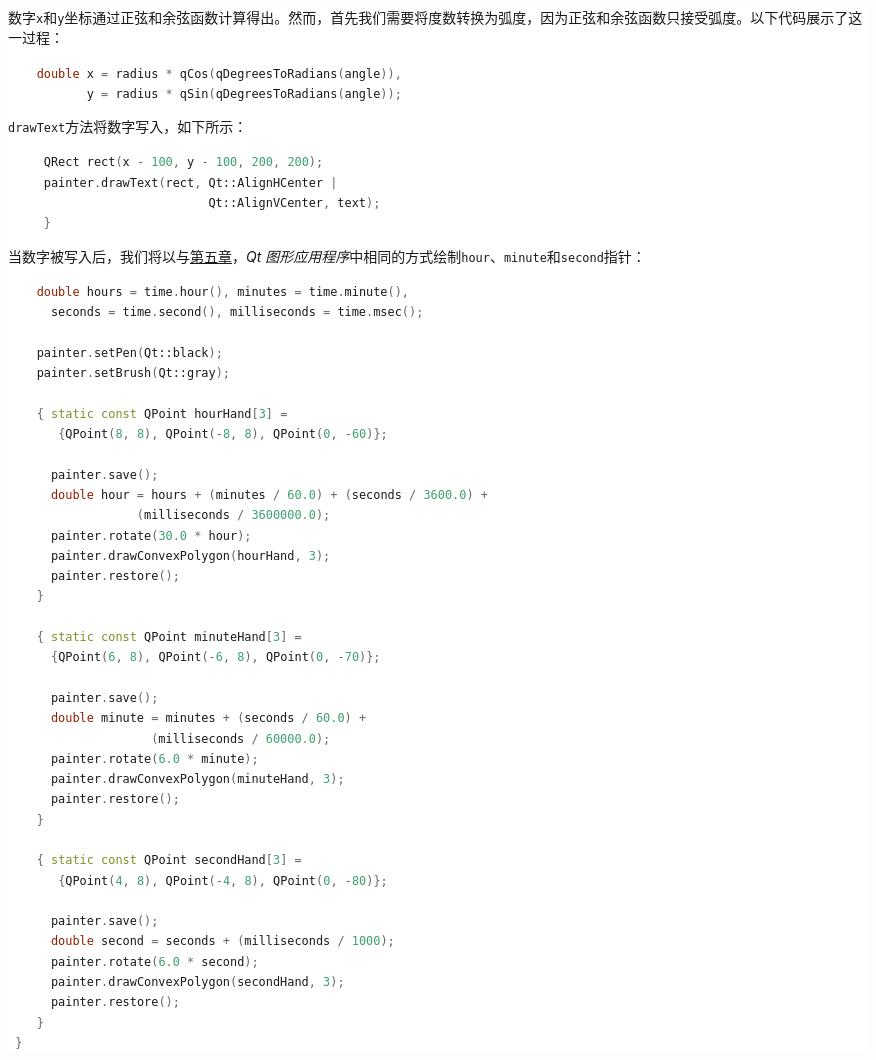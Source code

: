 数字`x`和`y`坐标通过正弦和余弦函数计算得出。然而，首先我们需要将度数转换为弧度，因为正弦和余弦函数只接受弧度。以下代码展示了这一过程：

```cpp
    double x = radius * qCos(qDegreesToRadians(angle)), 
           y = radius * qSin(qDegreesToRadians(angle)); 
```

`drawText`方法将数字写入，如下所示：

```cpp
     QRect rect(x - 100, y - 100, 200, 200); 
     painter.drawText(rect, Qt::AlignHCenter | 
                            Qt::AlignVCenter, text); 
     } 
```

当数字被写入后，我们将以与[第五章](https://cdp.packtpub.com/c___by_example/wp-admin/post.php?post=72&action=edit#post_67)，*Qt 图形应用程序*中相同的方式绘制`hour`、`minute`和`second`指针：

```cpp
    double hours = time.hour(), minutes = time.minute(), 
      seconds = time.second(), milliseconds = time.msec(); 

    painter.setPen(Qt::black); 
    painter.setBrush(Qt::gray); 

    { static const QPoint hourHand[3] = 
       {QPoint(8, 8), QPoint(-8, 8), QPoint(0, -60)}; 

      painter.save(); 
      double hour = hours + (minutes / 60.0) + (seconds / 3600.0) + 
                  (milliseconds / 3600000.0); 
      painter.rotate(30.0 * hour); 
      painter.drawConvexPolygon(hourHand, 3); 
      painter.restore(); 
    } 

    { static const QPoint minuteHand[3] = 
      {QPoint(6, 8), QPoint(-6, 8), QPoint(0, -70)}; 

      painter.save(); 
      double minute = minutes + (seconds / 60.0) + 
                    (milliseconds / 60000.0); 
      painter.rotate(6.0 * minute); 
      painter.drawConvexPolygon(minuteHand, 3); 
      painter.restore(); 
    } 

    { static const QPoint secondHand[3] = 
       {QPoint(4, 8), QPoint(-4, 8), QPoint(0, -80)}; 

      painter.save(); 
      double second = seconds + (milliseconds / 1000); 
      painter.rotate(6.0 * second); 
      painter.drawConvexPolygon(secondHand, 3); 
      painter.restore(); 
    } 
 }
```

What the task requires: If a line in the material above holds "rotate", copy it.

Result of the exercise:
      painter.rotate(30.0 * hour); 
      painter.rotate(6.0 * minute); 
      painter.rotate(6.0 * second); 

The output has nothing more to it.